Can you tickle yourself?

As I said before, with so many science outlets out there, it’s hard to find something new and interesting to cover that hasn’t been covered already. Admittedly, sometimes some new paper comes out that is so funny or interesting that I too fall in line with the rest of them and cover it. But, most of the time, I try to bring you something that you won’t find it reported by other science journalists. So, I’m sacrificing the novelty for originality by choosing something from my absolutely huge article folder (about 20 000 papers).

And here is the gem for today, titled enticingly “Why can’t you tickle yourself?”. Blakemore, Wolpert & Frith (2000) review several papers on the subject, including some of their own, and arrive to the conclusion that the reason you can’t tickle yourself is because you expect it. Let me explain: when you do a movement that results in a sensation, you have a pretty accurate expectation of how that’s going to feel. This expectation then dampens the sensation, a process probably evolved to let you focus on more relevant things in the environment that on what you’re doing to yourself (don’t let your mind go all dirty now, ok?).
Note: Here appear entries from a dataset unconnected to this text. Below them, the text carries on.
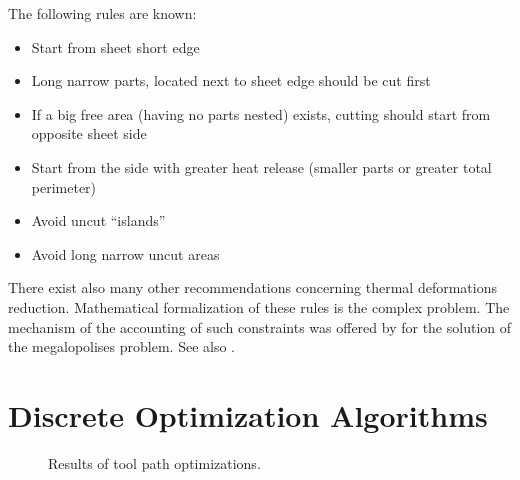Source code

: \documentclass{../download/tPRS2e}
\begin{document}
The following rules are known:

\begin{itemize}
\item Start from sheet short edge
\item Long narrow parts, located next to sheet edge should be cut first
\item If a big free area (having no parts nested) exists, cutting should start from opposite sheet side
\item Start from the side with greater heat release (smaller parts or greater total perimeter)
\item Avoid uncut “islands”
\item Avoid long narrow uncut areas
\end{itemize}

There exist also many other recommendations concerning thermal deformations reduction.
Mathematical formalization of these rules is the complex problem.
The mechanism of the accounting of such constraints was offered by \cite{2013}
for the solution of the megalopolises problem. See also \cite{2015}.

\section{Discrete Optimization Algorithms}

\begin{figure}
\begin{center}
\caption{Results of tool path optimizations.} \label{nesting-results}
\end{center}
\end{figure}
\end{document}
Mechanistically speaking, it goes like this: when you move your arm to tickle your foot, a copy of the motor command you gave to the arm (the authors call this “efference copy”) goes to a ‘predictor’ region of the brain (the authors believe this is the cerebellum) that generates an expectation (See Fig. 1). Once the movement has been completed, the actual sensation is compared to the expected one. If there is a discrepancy, you get tickled, if not, not so much. But, you might say, even when someone else is going to tickle me I have a pretty good idea what to expect, so where’s the discrepancy? Why do I still get tickled when I expect it? Because you can’t fool your brain that easily. The brain then says; “Alright, alright, we expect tickling. But do tell me this, where is that motor command? Hm? I didn’t get any!” So here is your discrepancy: when someone tickles you, there is the sensation, but no motor command, signals 1 and 2 from the diagram are missing.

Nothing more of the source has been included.